Eurowizyjna lekcja życia

Po upływie ponad pół roku, Ewelina stwierdza, że występu na Eurowizji nie ocenia jako sukcesu życiowego. Ale warto wiedzieć, że po pierwszym występie otrzymała od jurorów największą liczbę głosów. Dwa tygodnie spędzone w Niemczech dały wiele - pomogły pokonać własną niepewność, były dobrym doświadczeniem i lekcją, ale przede wszystkim fantastycznym przeżyciem, które utrwaliło w przekonaniu, że nie minęła się ze swym powołaniem.

- Startując na Litwie we wstępnych eliminacjach do Eurowizji nie byłam psychicznie nastawiona na wygraną. Chciałam po prostu zaśpiewać piosenkę... A gdy wygrałam eliminacje, dopiero po pewnym czasie uświadomiłam sobie, jak wielkie wyzwanie stoi przede mną - zwierza się Ewelina Saszenko.

Rozmowy o tym, jaką misję ma spełnić reprezentantka Litwy i kampania medialna sztucznie rozgrzewająca atmosferę wokół jej osoby w rodzimym kraju, nie dodawały otuchy. Aczkolwiek Ewelina, dzięki wrodzonemu charakterowi i odporności, z godnością potrafiła unieść ciężar powszechnej uwagi, dalece nie zawsze budującej, życzliwej czy sprawiedliwej. Bo odwrotu już nie było.

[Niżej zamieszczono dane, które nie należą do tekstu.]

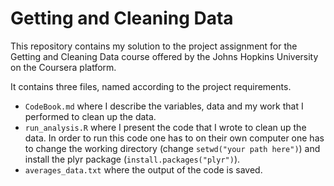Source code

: # Getting and Cleaning Data

This repository contains my solution to the project assignment for the Getting and Cleaning Data course offered by the Johns Hopkins University on the Coursera platform.

It contains three files, named according to the project requirements.

*	`CodeBook.md` where I describe the variables, data and my work that I performed to clean up the data.
*	`run_analysis.R` where I present the code that I wrote to clean up the data. In order to run this code one has to on their own computer one has to change the working directory (change `setwd("your path here")`) and install the plyr package (`install.packages("plyr")`).
*	`averages_data.txt` where the output of the code is saved.

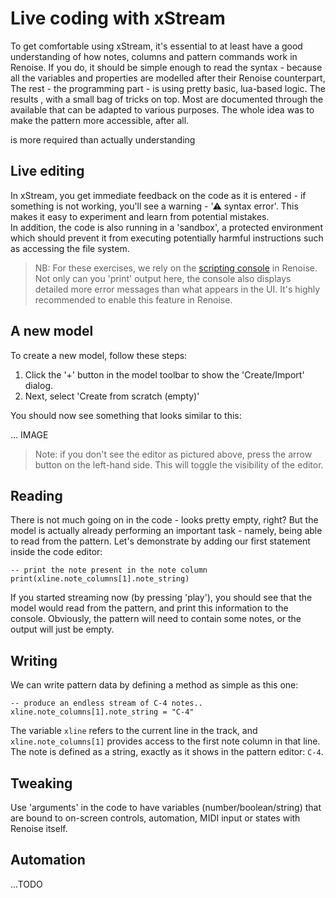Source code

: # Live coding with xStream

To get comfortable using xStream, it's essential to at least have a good understanding of how notes, columns and pattern commands work in Renoise. 
If you do, it should be simple enough to read the syntax -  because all the variables and properties are modelled after their Renoise counterpart, 
The rest - the programming part - is using pretty basic, lua-based logic. The results , with a small bag of tricks on top. Most are documented through the available   that can be adapted to various purposes. The whole idea was to make the pattern more accessible, after all. 

   is more required than actually understanding 

## Live editing

In xStream, you get immediate feedback on the code as it is entered - if something is not working, you'll see a warning - '⚠ syntax error'. This makes it easy to experiment and learn from potential mistakes.  
In addition, the code is also running in a 'sandbox', a protected environment which should prevent it from executing potentially harmful instructions such as accessing the file system.   

> NB: For these exercises, we rely on the [scripting console](...) in Renoise. Not only can you 'print' output here, the console also displays detailed more error messages than what appears in the UI. It's highly recommended to enable this feature in Renoise.

## A new model 

To create a new model, follow these steps:

1. Click the '+' button in the model toolbar to show the 'Create/Import' dialog.
2. Next, select 'Create from scratch (empty)'

You should now see something that looks similar to this:

... IMAGE

> Note: if you don't see the editor as pictured above, press the arrow button on the left-hand side. This will toggle the visibility of the editor. 

## Reading 

There is not much going on in the code - looks pretty empty, right? But the model is actually already performing an important task - namely, being able to read from the pattern. Let's demonstrate by adding our first statement inside the code editor: 

    -- print the note present in the note column
    print(xline.note_columns[1].note_string)

If you started streaming now (by pressing 'play'), you should see that the model would read from the pattern, and print this information to the console. Obviously, the pattern will need to contain some notes, or the output will just be empty.  


## Writing

We can write pattern data by defining a method as simple as this one:

	-- produce an endless stream of C-4 notes..
	xline.note_columns[1].note_string = "C-4"

The variable `xline` refers to the current line in the track, and `xline.note_columns[1]` provides access to the first note column in that line.   
The note is defined as a string, exactly as it shows in the pattern editor: `C-4`.
 
## Tweaking

Use 'arguments' in the code to have variables (number/boolean/string) that are bound to on-screen controls, automation, MIDI input or states with Renoise itself.


## Automation

...TODO

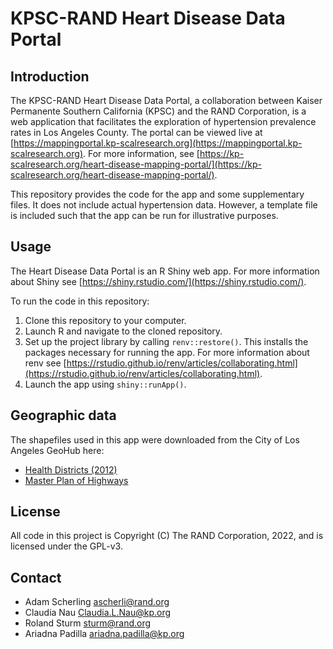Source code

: # KPSC-RAND Heart Disease Data Portal

## Introduction

The KPSC-RAND Heart Disease Data Portal, a collaboration between Kaiser Permanente Southern California (KPSC) and the RAND Corporation, is a web application that facilitates the exploration of hypertension prevalence rates in Los Angeles County. The portal can be viewed live at [https://mappingportal.kp-scalresearch.org](https://mappingportal.kp-scalresearch.org). For more information, see [https://kp-scalresearch.org/heart-disease-mapping-portal/](https://kp-scalresearch.org/heart-disease-mapping-portal/). 

This repository provides the code for the app and some supplementary files. It does not include actual hypertension data. However, a template file is included such that the app can be run for illustrative purposes.

## Usage

The Heart Disease Data Portal is an R Shiny web app. For more information about Shiny see [https://shiny.rstudio.com/](https://shiny.rstudio.com/).

To run the code in this repository:

1. Clone this repository to your computer. 
2. Launch R and navigate to the cloned repository.
3. Set up the project library by calling `renv::restore()`. This installs the packages necessary for running the app. For more information about renv see [https://rstudio.github.io/renv/articles/collaborating.html](https://rstudio.github.io/renv/articles/collaborating.html). 
4. Launch the app using `shiny::runApp()`.

## Geographic data

The shapefiles used in this app were downloaded from the City of Los Angeles GeoHub here:
 - [Health Districts (2012)](https://geohub.lacity.org/datasets/421da90ceff246d08436a17b05818f45/explore?location=33.797083%2C-118.298809%2C9.00)
 - [Master Plan of Highways](https://geohub.lacity.org/datasets/a1543cfa466b45aab01d5ee75152ccb0/explore?location=34.260884%2C-118.302150%2C10.26)

## License

All code in this project is Copyright (C) The RAND Corporation, 2022, and is licensed under the GPL-v3.

## Contact

* Adam Scherling <ascherli@rand.org>
* Claudia Nau <Claudia.L.Nau@kp.org>
* Roland Sturm <sturm@rand.org>
* Ariadna Padilla <ariadna.padilla@kp.org>

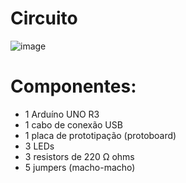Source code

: # Circuito
![image](https://user-images.githubusercontent.com/77423877/236472575-345755ba-65cc-4dae-bf31-0b0679c32b6c.png)

# Componentes:
- 1 Arduíno UNO R3
- 1 cabo de conexão USB
- 1 placa de prototipação (protoboard)
- 3 LEDs
- 3 resistors de 220 Ω ohms
- 5 jumpers (macho-macho)
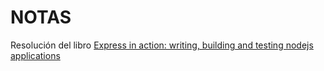 # NOTAS

Resolución del libro [Express in action: writing, building and testing nodejs applications](https://www.amazon.com/-/es/Evan-Hahn/dp/1617292427)
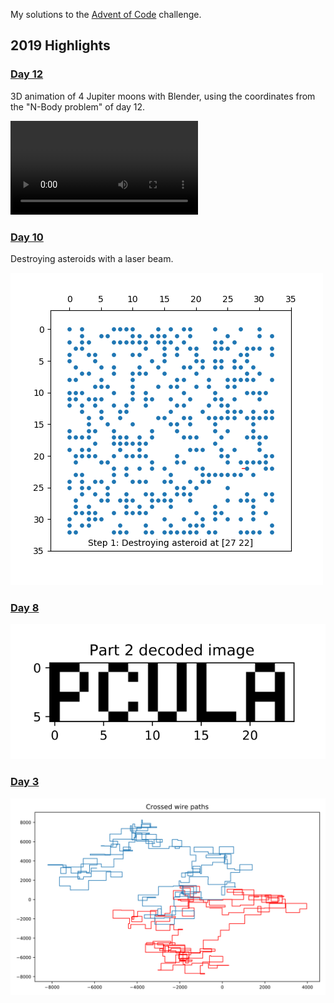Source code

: My solutions to the [Advent of Code](https://adventofcode.com/) challenge. 

## 2019 Highlights
### [Day 12](https://adventofcode.com/2019/day/12)
3D animation of 4 Jupiter moons with Blender, using the coordinates from the "N-Body problem" of day 12.

![Part 2](aoc2019/2019_12_moon_animation.mkv)

### [Day 10](https://adventofcode.com/2019/day/10)
Destroying asteroids with a laser beam. 

![Part 2](aoc2019/2019_10_animation.gif) 

### [Day 8](https://adventofcode.com/2019/day/8)

![Part 2](aoc2019/2019_08_2_img.svg) 

### [Day 3](https://adventofcode.com/2019/day/3)
![Part 2](aoc2019/2019_03_wires.svg)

- Gdy wyjechałam z Litwy i nie miałam kontaktu z tym, co się o mnie mówi, albo pisze, czułam się znacznie pewniej. W Dusseldorfie miałam kontakt jedynie z najbliższą rodziną. Za granicą doznałam wielu ciepłych uczuć, ponieważ tam ludzie inaczej patrzą, doceniają to, co się robi. Okazało się, że mam ładną sukienkę, że dobrze śpiewam. Więc gdy wróciłam, witano mnie już całkiem w innej atmosferze... - z odrobiną goryczy stwierdza wokalistka.

Śpiewanie przypisane losem

„Na scenie jestem królową” - po występie słowa dziewczyny cytowały media na Litwie. A tutaj, w Rudziszkach, gdzie w od dłuższego czasu w pierwszą wolną niedzielę odwiedzamy naszą bohaterkę w jej rodzinnym domu, w gronie najbliższych, jest po prostu ukochaną córką, siostrą, wnuczką i kuzynką. Rodzina, według Eweliny, jest najwierniejszym i najbardziej zaufanym zapleczem w jej niełatwym zawodzie.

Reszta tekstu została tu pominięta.